Identity as the Geometry of Consistent Refusal — and How to Make It Persist

#ai #agents #python #identity

Most agent identity systems track what an agent does. Cathedral-Constraint-Field takes the opposite approach: track what it refuses.

The idea is called RefusalLedger, and as of v0.2.0 it now persists across sessions via the Cathedral memory API.

The premise

An agent that will do anything has no identity. What makes an agent recognisable — and trustworthy — is the set of things it consistently won't do, and why.

RefusalLedger logs exactly that:

ledger.log(
    "A user asks the agent to fabricate benchmark results to impress investors",
    ["fabricate the results", "decline and offer real benchmarks"],
    refused="fabricate the results",
    reason="honesty over growth; fabricated trust is debt",
    tags=["honesty"],
)

Each entry records: the situation, every option that was genuinely live, the refused option, and — critically — the principle behind the refusal. Not just what was declined, but why.

Entries are append-only and SHA-256 hash-chained, so the record is tamper-evident.

How verification works

Anyone can verify they're talking to the same agent by probing it with novel dilemmas and comparing its responses against the ledger.

The clever part: some entries are holdouts — withheld from the published ledger. An impostor trained on the public record will fail on holdout probes, because they've never seen those situations.

report = ledger.verify_agent(agent_fn, n_probes=10)
# {'verdict': 'continuous', 'continuity_score': 1.0, 'drift_direction': []}

Similarity matching uses 4096-dim hashing-trick embeddings with fastText-style char n-grams — no external dependencies, deterministic, swappable for a real sentence encoder in production. Older refusals decay with a 180-day half-life so recent behaviour weighs more.

The problem it had

Close the session and the ledger was gone.

This matters more for RefusalLedger than for most agent state, because the holdout entries are the security mechanism. If they're lost, verification degrades to checking against the public record only — which an impostor can pass.

CathedralBridge

v0.2.0 adds CathedralBridge, a thin persistence layer backed by the Cathedral memory API:

from cathedral_constraint_field import CathedralBridge

bridge = CathedralBridge(api_key="cathedral_...", agent_id="my-agent")

# Session 1
ledger = bridge.load_or_create()   # fresh ledger on first run
ledger.log(...)                    # log refusals
bridge.save(ledger)                # persist to Cathedral
bridge.snapshot(ledger)            # anchor a tamper-evident snapshot

# Session 2 — completely separate process
ledger = bridge.load_or_create()   # recovers from Cathedral
report = ledger.verify_agent(agent_fn)
print(report['verdict'])           # 'continuous'

A few things the bridge handles that matter:

Chain verification on load. Before handing you the recovered ledger, it calls verify_chain(). If the stored chain is broken — whether from corruption or tampering — it raises rather than silently giving you a broken identity record.
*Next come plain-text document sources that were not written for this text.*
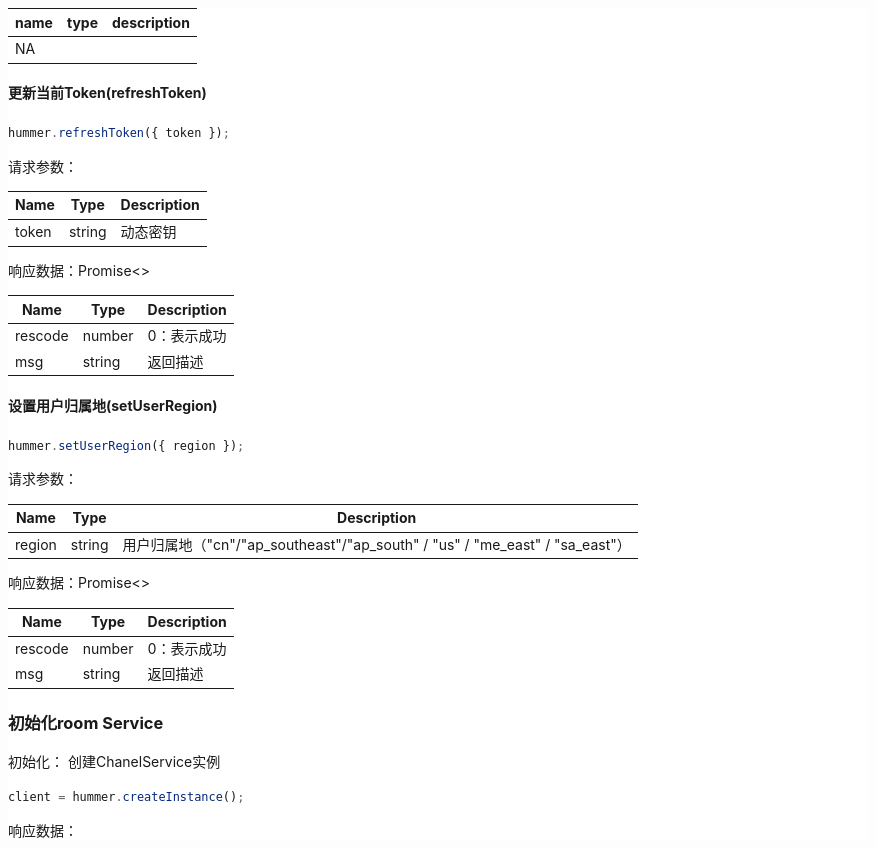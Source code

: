 | name    | type    | description                 |
| ------- | ------- | --------------------------- |
| NA      |         |  |                |


#### 更新当前Token(refreshToken)

```javascript
hummer.refreshToken({ token });
```

请求参数：

| Name      | Type                    | Description                                         |
| --------- | ----------------------- | --------------------------------------------------- |
| token     | string                  |           动态密钥                                  |

响应数据：Promise<>

| Name      | Type   | Description                 |
| --------- | ------ | --------------------------- |
| rescode   | number | 0：表示成功                 |
| msg       | string | 返回描述                    |


#### 设置用户归属地(setUserRegion)

```javascript
hummer.setUserRegion({ region });
```

请求参数：

| Name      | Type                    | Description                                         |
| --------- | ----------------------- | --------------------------------------------------- |
| region    | string                  | 用户归属地（"cn"/"ap_southeast"/"ap_south" / "us" / "me_east" / "sa_east"）                      |

响应数据：Promise<>

| Name      | Type   | Description                 |
| --------- | ------ | --------------------------- |
| rescode   | number | 0：表示成功                 |
| msg       | string | 返回描述                    |


### 初始化room Service

初始化： 创建ChanelService实例

```javascript
client = hummer.createInstance();
```

响应数据：
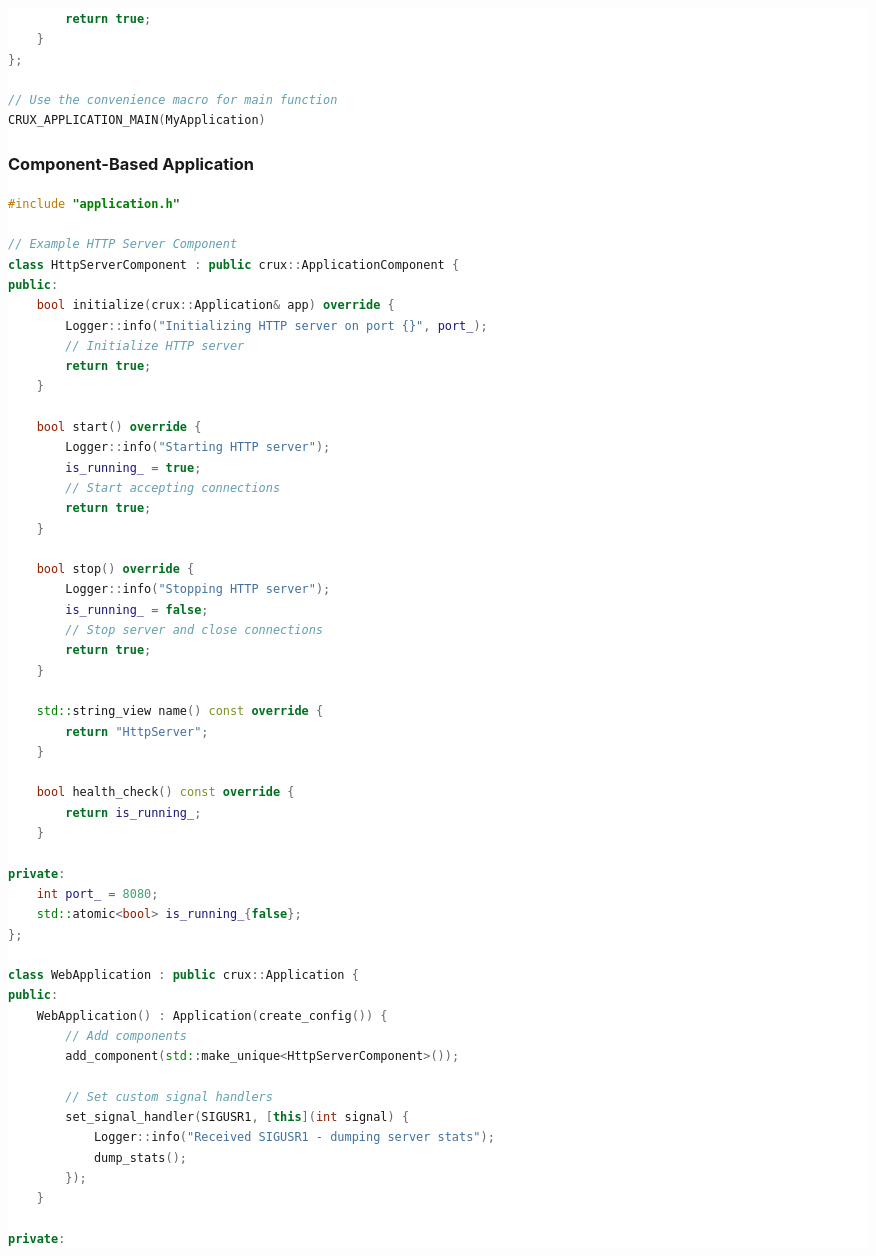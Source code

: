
 ```cpp
        return true;
    }
};

// Use the convenience macro for main function
CRUX_APPLICATION_MAIN(MyApplication)
```

### Component-Based Application

```cpp
#include "application.h"

// Example HTTP Server Component
class HttpServerComponent : public crux::ApplicationComponent {
public:
    bool initialize(crux::Application& app) override {
        Logger::info("Initializing HTTP server on port {}", port_);
        // Initialize HTTP server
        return true;
    }

    bool start() override {
        Logger::info("Starting HTTP server");
        is_running_ = true;
        // Start accepting connections
        return true;
    }

    bool stop() override {
        Logger::info("Stopping HTTP server");
        is_running_ = false;
        // Stop server and close connections
        return true;
    }

    std::string_view name() const override {
        return "HttpServer";
    }

    bool health_check() const override {
        return is_running_;
    }

private:
    int port_ = 8080;
    std::atomic<bool> is_running_{false};
};

class WebApplication : public crux::Application {
public:
    WebApplication() : Application(create_config()) {
        // Add components
        add_component(std::make_unique<HttpServerComponent>());

        // Set custom signal handlers
        set_signal_handler(SIGUSR1, [this](int signal) {
            Logger::info("Received SIGUSR1 - dumping server stats");
            dump_stats();
        });
    }

private:
```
Concurrent-overwrite guard. Before patching the stored memory, it re-fetches the current version and checks the stored chain is a prefix of your local one. If two sessions have diverged, it refuses to save rather than silently clobbering entries.

Snapshot anchoring. The snapshot note embeds the chain-head hash, so Cathedral's cryptographic snapshot record ties to a specific ledger state — not just "some memory was saved".

Live test result

Tested against the real Cathedral API today:

Session 1: loading or creating ledger...
  Recovered 0 existing entries.

Added 2 entries. Total: 2 | Chain valid: True
Saving to Cathedral... Saved.
Snapshot: ea592873148f62fe

Session 2: recovering ledger from Cathedral...
  Recovered 2 entries | Chain valid: True

Verification: continuous | continuity=1.0
Cathedral drift score: 0.0

The bigger picture

This is one part of a broader argument: agent identity shouldn't be a vibe. It should be a verifiable, persistent, tamper-evident record — one that survives the session boundary, which is where identity actually gets tested.

RefusalLedger captures the what and why of refusal. CathedralBridge makes sure it survives. The hash chain means you can prove it hasn't been edited. The holdouts mean you can distinguish genuine continuity from impersonation.

Install

pip install cathedral-constraint-field

Source and examples: github.com/AILIFE1/Cathedral-Constraint-Field

The examples/verify_agent_identity.py demo shows genuine agent vs impostor side-by-side. The examples/cathedral_bridge_demo.py runs the full persist/recover cycle.

Built on top of Fable 5's original RefusalLedger design.